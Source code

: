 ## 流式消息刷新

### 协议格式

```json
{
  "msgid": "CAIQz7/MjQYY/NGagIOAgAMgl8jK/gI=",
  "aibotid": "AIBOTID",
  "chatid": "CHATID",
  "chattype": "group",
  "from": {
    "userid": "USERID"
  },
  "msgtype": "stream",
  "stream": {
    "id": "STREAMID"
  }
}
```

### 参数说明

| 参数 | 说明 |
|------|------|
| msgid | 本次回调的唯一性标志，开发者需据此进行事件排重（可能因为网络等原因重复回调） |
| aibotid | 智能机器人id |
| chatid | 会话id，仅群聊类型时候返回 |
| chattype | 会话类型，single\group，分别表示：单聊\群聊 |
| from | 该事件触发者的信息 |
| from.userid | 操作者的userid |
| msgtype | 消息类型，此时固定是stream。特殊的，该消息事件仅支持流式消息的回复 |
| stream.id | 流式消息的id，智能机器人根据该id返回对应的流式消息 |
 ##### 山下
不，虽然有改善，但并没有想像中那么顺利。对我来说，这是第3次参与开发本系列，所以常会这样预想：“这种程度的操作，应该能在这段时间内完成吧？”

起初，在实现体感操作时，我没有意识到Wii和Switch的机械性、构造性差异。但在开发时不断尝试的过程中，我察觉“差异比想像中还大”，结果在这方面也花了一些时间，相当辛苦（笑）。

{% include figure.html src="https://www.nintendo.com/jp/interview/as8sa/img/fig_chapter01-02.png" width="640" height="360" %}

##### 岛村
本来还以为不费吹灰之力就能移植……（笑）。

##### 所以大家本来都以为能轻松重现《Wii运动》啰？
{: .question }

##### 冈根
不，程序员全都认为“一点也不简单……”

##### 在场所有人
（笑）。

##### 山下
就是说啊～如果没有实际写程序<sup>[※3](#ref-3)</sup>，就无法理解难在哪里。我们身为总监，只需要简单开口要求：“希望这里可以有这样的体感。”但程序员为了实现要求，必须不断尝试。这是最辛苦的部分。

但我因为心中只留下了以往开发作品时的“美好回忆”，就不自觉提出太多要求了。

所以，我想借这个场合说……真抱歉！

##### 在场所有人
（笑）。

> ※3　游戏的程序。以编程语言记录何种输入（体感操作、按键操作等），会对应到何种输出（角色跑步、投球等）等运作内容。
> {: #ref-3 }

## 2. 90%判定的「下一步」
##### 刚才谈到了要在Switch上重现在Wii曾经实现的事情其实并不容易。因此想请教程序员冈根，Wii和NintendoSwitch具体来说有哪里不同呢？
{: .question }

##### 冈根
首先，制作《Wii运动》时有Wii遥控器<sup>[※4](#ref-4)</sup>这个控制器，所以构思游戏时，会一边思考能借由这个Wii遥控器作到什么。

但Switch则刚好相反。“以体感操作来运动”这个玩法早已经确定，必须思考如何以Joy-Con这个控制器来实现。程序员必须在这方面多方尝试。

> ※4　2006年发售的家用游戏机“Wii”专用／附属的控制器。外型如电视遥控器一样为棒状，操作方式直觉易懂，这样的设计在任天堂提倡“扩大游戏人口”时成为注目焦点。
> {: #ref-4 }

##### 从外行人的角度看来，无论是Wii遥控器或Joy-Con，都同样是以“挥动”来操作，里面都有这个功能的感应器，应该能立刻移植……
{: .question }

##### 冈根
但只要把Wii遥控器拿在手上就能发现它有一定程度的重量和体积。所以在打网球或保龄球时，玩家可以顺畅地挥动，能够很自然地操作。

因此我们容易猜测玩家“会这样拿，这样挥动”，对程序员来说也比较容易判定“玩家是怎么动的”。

○ ○ ○ ○

TASK:
Exactly as they appear, retype the lines from the start of the records through the line containing "chatid | 会话id，仅群聊类型时候返回 |".

FINISHED TASK:
Source code

: ## 流式消息刷新

### 协议格式

```json
{
  "msgid": "CAIQz7/MjQYY/NGagIOAgAMgl8jK/gI=",
  "aibotid": "AIBOTID",
  "chatid": "CHATID",
  "chattype": "group",
  "from": {
    "userid": "USERID"
  },
  "msgtype": "stream",
  "stream": {
    "id": "STREAMID"
  }
}
```

### 参数说明

| 参数 | 说明 |
|------|------|
| msgid | 本次回调的唯一性标志，开发者需据此进行事件排重（可能因为网络等原因重复回调） |
| aibotid | 智能机器人id |
| chatid | 会话id，仅群聊类型时候返回 |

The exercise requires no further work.